How often we pray that God will remove or fix whatever we are going through: illness, broken relationships, sadness, estrangement, set-backs, disappointments in business or vocation, loss of hoped-for opportunities. We gather in each other’s homes or churches and ask for prayer that God will make the problems go away, that he will heal our bodies, make our spouses love us, change our children, give us that promotion or send an answer to financial difficulties.
All of these requests and supplications are legitimate subjects of prayer; God wants us to bring to Him anything that troubles us. We are told in scripture to “cast all our anxiety on him because he cares for [us.]” (1 Pet. 5:7) Yet we know, too, that the things we so often ask Him to remove from us are the very things he uses in our lives to grow in us the qualities we most desire and He desires for us.
We know, for example that no one really wants the life our unbridled fallible inclinations would precipitate. Galatians lists what selfish life without the Spirit looks like: sexual immortality, impurity, debauchery, idolatry, witchcraft, hatred, discord, jealousy, fits of rage, selfish ambition, dissentions, factions and envy, drunkenness, orgies. All of these are filling homes, neighborhoods, the workplace, and governments with pain and war. No one in her right mind would choose such a life. No one dreams of a marriage or a house or a family or a community filled with such things.

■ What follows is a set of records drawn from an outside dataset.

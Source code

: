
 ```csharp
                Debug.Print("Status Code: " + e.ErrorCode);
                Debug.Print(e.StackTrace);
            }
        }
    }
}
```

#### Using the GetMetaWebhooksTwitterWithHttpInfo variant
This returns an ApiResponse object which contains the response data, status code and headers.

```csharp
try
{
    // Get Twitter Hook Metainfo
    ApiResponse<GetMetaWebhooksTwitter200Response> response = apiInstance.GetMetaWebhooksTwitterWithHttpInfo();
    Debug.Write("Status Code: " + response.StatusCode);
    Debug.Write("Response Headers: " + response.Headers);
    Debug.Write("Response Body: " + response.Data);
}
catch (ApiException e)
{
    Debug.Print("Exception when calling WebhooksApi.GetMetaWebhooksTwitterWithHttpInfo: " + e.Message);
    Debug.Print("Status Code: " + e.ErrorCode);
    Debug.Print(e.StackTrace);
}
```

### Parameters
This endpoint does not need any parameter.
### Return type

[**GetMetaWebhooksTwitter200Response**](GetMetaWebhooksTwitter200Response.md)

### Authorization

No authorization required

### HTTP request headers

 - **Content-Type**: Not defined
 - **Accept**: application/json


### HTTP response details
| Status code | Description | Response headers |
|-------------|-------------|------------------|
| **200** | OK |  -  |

Instead, in our heart of hearts we long to go home to a place filled with these qualities: love, joy, peace, patience, kindness, goodness, faithfulness, gentleness, and self-control. But how do we get these qualities? Often the very things we ask God to remove or to fix are the very things He is using to bring out in us the qualities for which we long. We become patient, for example, by waiting, not by instant solutions. We get peace by relaxing in His ways, knowing they’re higher, deeper, more enduring than our ways. We become faithful by “sticking it out” when it would be easier for the moment to quit, throw in the towel and walk away.
We become good and kind and gentle by not reacting to slights, not giving the one who has hurt us “what they’ve got coming.” Going through stuff ourselves gives us insights into what others have gone through, the abuse they may have endured, the disappointments they’ve had, the opportunities they may have lost.
“My thoughts are not your thoughts, nor are your ways My ways,” says the Lord.
“For as the heavens are higher than this earth, so are My ways higher than your ways and My thoughts than your thoughts.” (Isaiah 55:8-9)
There is that eternal perspective again – the big picture.